Les premiers contacts:
Au début des années 1990, je me rendais souvent avec mon père chez
mon oncle Jean à Saint-Mathieu-du-Parc. Nous passions par la 40 et
prenions la route de Louiseville vers le nord
en passant devant
l'usine de l'Associated Textiles. On croisait bon nombre de petites
maisons de campagne abandonnées, et chaque fois mon père disait : "Wow,
la charmante petite maison!" je voyais une petite maison
en bois, un genre de 16' x 16' de style colonial français...
Aujourd'hui, je suis passé sur les mêmes routes, j'ai vu les mêmes
maisons, mais cette fois elles sont en état de décomposition.
Été 2008,
direction
réserve faunique La Mastigouche. En route, passant par Louiseville:
un large bâtiment en briques
rouges et un
grand château d’eau attire mon attention. Les fenêtres sont
placardées et
le terrain manque d’entretien.
Conclusion : l'endroit est abandonné.
10-4 Rogers,
on fait un arrêt ici sur le chemin du retour ! le séjour au
camping allait paraître bien long.
Et en
revenant, miracle! l'exploration surgit des souvenirs. L'endroit
n'est pas seulement abandonné, mais en état de décrépitude: du 2:1!
Pire encore, le bâtiment est "Bien sans maître" c'est-à-dire qu'il
n'y plus de propriétaire: Cuir Sal-Tan a fait faillite en mai 2003
laissant le bâtiment sans propriétaire. La municipalité essaie de
faire transférer la propriété au gouvernement fédéral.
L'enthousiasme baissa subitement au son d'une voiture qui s'avançait
doucement sur le terrain et au claquement des portes de la voiture.
J'espérais que ce ne soit pas un gardien de sécurité qui
m'obligerait à quitter les lieux, après tout ce chemin… Malheur,
c'est encore pire! C’était deux policiers de la Sûreté du Québec.
Que dis-je, deux charmantes policières! qui sont reparties après
s'être assurées que je n'avais rien du vandale régional habituel.
La visite:
Avec
prudence nous faisons le tour de l'endroit, et rapidement nous
constatons que le bâtiment servait de tannerie pour le cuir.
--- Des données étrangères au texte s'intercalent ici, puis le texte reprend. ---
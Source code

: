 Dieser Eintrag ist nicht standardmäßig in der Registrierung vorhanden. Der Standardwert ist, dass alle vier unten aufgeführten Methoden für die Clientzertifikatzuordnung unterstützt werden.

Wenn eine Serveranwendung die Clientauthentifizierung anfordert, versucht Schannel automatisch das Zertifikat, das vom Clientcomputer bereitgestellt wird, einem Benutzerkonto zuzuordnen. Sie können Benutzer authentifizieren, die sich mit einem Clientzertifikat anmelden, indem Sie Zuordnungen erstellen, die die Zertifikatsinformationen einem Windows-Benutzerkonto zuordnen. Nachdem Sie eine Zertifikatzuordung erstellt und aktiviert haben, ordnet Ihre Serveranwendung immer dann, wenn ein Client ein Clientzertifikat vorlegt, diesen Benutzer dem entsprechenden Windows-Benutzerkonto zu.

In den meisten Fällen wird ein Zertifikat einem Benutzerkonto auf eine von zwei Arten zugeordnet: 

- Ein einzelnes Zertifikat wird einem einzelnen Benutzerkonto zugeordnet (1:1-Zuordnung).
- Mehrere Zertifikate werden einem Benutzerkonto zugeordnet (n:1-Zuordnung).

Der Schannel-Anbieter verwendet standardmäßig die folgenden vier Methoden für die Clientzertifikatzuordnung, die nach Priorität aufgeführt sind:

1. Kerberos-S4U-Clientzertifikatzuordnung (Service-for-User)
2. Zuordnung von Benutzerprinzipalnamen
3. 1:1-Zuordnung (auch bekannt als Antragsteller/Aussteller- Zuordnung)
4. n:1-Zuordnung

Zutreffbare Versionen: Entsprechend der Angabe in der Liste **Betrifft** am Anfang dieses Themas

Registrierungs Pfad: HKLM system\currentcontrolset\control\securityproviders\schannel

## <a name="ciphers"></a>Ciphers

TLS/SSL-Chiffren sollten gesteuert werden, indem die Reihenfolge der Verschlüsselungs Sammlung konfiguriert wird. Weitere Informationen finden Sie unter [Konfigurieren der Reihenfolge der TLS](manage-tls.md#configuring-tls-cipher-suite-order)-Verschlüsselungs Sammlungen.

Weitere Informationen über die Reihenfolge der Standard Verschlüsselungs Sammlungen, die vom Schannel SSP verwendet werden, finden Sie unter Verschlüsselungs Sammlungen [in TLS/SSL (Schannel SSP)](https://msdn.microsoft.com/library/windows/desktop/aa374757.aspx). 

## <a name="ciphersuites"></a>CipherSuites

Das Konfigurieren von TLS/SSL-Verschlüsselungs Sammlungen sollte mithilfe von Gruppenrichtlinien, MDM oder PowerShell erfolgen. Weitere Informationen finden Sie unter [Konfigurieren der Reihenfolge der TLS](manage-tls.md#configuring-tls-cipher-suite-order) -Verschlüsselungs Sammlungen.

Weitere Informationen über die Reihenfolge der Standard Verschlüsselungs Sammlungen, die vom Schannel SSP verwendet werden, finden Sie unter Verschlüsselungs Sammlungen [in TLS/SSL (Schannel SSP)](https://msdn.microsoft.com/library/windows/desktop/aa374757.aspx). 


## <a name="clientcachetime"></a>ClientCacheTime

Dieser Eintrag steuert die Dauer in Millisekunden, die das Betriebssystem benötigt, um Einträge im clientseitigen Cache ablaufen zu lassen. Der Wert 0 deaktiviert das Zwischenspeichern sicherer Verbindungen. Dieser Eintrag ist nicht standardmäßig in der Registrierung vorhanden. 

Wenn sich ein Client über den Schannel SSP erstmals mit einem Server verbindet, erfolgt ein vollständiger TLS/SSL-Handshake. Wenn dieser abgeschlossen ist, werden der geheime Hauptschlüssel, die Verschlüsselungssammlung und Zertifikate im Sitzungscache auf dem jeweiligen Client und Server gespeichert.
L'ensemble de la structure est en beaux gros madriers de bois,
malheureusement, l'eau a fait beaucoup de dommages. À un tel point
qu'à plusieurs endroits, la toiture s'est écroulée sous le poids de
la neige et laisse maintenant de larges ouvertures dans la toiture
du bâtiment. Ce ne sera pas joli l'hiver prochain: l'usine subira
l'assaut final de l'eau et la toiture principale prendra sa retraite
en direction du sous-sol.
Au
premier contact, on voit rapidement que l'endroit a été abandonné
sans démantèlement. Beaucoup de machineries, pour ne pas dire 75%
est encore sur place. Des larges cuves en bois pour le tannage, en
passant par les machines pour la découpe et le comptage des peaux,
même les tunnels pour la teinture et le séchage étaient encore en
place. Bref à notre visite, l'usine semblait avoir été désertée
subitement. Un babillard dans l'entrée principale affiche des
communiqués de juillet 2002, voilà un indice du moment de la
fermeture de l'usine : fin 2002. Les travailleurs ont laissé bon
nombre d'articles de travail derrière eux, témoignant de
l'utilisation de chaque zone. Malheureusement, des pilleurs ont volé
tout le cuivre de la tuyauterie et des conduits électriques,
laissant l'endroit en bien mauvais état.
La visite de
l'endroit permet de contempler le style architectural classique des
usines de textile industriel du début du 20e siècle. Tout comme ses
cousins du Dominion Textile, ce
bâtiment
comporte plusieurs caractéristiques classiques. La proximité d'un
cours d'eau, les murs porteurs en briques rouges avec une vaste
fenestration, l'ossature de bois massif avec l'usage de colonnes en
fonte, les planchers et la toiture en 2x4 sur le clin, grand
escalier principal tout en bois. Une grande partie des fenêtres ont
été briquetées ou encore remplies de blocs de verre pour améliorer
l'isolation. La plupart des couleurs d'origine sont encore
visibles : vert foncé, blanc, beige. Tous ces éléments portent à
croire que l'usine a été construite entre 1890 et 1915 et non 1940
comme la fiche de la tour à eau et la municipalité de Louiseville
indiquent. Une construction de ce type sans isolation est conçue
pour être chauffée "au coton". Ainsi, les infiltrations d'eau ont un
effet minime sur la structure de bois et la neige fond sur le toit
au lieu de s'accumuler.
Le manque de chauffage et d'entretien depuis
plusieurs années a eu raison de la toiture à plusieurs endroits.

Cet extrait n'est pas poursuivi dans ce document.